Designing a text messaging program to increase adherence to medication for the secondary prevention of cardiovascular disease
2019
Background: Cardiovascular medication for secondary prevention has been shown to be effective. However, cardiovascular patients have poor medication adherence, the consequences of which include premature death, recurrence risk, hospitalization, and high financial cost for the healthcare system. Behavioral interventions based on text messaging technology are a promising strategy to improving adherence in medications. In low-middle income settings there is no high-quality evidence of a behavioral program delivered by SMS; hence we describe the development, message content, and the program design of the intervention for improving adherence to cardiovascular medication.
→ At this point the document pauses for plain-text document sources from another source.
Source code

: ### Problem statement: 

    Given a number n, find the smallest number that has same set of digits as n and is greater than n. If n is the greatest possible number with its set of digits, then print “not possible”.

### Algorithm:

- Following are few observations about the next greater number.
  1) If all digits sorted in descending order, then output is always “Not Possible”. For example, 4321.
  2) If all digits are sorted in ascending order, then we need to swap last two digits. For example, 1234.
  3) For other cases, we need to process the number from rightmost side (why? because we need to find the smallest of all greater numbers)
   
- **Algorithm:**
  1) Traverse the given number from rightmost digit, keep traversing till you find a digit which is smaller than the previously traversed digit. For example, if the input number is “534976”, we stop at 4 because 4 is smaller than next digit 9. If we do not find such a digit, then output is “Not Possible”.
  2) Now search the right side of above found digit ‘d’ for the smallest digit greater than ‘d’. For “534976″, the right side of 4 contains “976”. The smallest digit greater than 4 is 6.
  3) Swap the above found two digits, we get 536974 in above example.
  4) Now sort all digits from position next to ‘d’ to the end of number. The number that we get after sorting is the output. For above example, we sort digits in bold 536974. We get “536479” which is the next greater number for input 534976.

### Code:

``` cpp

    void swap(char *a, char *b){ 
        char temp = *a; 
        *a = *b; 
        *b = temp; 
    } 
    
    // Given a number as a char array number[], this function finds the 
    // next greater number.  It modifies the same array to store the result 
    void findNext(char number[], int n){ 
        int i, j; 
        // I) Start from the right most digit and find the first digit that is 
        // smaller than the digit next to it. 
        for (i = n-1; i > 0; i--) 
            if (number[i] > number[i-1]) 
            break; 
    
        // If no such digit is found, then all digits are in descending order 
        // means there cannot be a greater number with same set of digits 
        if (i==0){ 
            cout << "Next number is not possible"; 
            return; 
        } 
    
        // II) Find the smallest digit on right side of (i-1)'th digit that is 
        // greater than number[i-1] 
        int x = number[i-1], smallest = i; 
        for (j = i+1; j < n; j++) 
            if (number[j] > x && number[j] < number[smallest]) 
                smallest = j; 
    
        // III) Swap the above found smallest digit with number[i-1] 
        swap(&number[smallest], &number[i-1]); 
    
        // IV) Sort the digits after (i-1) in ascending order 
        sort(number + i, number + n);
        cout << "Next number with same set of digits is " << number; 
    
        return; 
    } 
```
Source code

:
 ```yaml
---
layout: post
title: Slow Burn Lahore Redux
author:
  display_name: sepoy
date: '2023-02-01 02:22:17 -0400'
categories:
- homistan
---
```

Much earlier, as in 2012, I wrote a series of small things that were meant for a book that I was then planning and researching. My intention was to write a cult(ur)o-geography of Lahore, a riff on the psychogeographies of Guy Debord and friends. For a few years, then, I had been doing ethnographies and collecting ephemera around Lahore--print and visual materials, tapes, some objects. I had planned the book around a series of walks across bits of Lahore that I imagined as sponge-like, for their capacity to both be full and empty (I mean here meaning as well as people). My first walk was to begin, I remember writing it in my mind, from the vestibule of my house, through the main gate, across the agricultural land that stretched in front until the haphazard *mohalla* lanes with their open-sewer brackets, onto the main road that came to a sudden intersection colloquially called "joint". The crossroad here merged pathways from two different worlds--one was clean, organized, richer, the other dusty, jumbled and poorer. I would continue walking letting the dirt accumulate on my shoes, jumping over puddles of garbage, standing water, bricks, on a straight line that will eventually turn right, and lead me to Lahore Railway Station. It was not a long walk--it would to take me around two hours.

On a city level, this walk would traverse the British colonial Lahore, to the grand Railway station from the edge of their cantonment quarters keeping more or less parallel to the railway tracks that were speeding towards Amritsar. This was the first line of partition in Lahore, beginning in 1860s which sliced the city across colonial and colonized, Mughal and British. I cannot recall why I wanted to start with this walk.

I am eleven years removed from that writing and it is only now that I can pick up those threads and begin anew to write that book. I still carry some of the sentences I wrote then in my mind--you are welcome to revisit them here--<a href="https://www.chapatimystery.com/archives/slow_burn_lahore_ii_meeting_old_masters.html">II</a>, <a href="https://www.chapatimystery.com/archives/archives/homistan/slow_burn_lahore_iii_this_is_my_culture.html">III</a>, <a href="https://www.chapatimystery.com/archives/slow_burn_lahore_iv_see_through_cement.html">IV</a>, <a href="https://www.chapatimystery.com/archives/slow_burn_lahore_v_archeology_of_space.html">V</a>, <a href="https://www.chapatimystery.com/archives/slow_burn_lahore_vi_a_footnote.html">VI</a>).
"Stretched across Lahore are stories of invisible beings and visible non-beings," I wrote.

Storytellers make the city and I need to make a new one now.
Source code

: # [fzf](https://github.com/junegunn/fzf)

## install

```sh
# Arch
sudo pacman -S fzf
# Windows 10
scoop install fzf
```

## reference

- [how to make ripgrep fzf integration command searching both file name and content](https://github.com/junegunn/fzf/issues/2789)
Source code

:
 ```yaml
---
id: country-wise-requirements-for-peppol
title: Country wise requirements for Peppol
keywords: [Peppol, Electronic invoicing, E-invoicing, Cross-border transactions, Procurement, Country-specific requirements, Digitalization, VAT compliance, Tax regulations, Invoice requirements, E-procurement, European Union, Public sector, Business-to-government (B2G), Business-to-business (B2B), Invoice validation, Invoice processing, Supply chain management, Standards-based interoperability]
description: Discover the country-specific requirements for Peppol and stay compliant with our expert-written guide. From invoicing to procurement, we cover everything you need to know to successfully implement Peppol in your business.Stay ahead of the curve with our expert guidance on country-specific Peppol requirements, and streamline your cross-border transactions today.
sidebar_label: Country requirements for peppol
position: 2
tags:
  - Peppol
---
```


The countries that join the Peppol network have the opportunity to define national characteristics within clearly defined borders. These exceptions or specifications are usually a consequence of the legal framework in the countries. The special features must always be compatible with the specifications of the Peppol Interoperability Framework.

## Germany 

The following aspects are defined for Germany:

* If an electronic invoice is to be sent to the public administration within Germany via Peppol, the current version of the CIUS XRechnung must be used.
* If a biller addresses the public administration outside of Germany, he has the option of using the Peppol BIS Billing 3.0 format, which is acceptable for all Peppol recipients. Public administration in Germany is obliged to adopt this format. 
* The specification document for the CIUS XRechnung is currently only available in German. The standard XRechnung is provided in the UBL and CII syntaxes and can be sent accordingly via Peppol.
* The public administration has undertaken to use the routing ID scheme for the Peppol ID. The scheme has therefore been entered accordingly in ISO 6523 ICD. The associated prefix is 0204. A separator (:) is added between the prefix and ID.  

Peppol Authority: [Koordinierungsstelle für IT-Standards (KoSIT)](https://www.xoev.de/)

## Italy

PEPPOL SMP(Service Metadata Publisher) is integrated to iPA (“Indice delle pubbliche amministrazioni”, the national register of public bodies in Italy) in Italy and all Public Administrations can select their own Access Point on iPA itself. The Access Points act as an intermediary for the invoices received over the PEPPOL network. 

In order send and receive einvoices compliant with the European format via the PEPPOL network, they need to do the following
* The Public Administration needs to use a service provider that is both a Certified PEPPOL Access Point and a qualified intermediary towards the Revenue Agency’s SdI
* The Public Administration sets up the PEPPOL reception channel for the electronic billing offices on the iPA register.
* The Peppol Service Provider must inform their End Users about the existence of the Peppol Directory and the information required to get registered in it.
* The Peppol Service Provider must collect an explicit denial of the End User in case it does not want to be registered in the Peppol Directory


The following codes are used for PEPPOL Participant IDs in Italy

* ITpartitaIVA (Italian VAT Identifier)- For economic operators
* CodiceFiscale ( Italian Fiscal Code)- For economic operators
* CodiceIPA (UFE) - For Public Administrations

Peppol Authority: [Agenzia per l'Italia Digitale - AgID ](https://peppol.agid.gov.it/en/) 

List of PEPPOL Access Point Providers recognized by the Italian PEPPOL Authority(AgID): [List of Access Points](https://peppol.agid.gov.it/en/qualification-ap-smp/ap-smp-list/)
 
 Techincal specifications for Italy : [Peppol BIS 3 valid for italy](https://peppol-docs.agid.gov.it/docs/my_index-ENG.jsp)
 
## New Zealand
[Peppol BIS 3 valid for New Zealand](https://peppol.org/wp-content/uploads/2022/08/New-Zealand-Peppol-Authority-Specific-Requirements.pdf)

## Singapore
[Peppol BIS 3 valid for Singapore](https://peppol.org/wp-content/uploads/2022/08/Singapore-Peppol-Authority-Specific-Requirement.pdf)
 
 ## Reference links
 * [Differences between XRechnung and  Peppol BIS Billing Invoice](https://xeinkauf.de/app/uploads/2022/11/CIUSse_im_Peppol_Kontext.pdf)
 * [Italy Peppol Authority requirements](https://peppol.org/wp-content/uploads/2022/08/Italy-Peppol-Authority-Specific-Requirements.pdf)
Methods: We used the model reported by Abroms and colleagues for developing and evaluating text messages-based interventions. This model describes a process in which the intervention created is based on theory and evidence, the target audience is involved to ensure the intervention is engaging and useful, and there is a focus on implementation from the outset.
Results: Our main result was the design of the program, which consisted of a twelve-month structured intervention based on Transtheoretical Model of Behavior Change. We wrote and validated clusters of texts messages targeting each stage of the model. Each message went through an examination process including the evaluation of former cardiovascular patients, experts and the team research personnel. Another important result was an understanding of patients perceptions of their experience of cardiovascular disease, barriers to accessing healthcare in Colombia and the use of mobile technology for health.
Conclusions: An SMS intervention has the potential to be an acceptable and effective way of improving adherence to medication in patients with cardiovascular disease. This paper describes the development and content of one such intervention.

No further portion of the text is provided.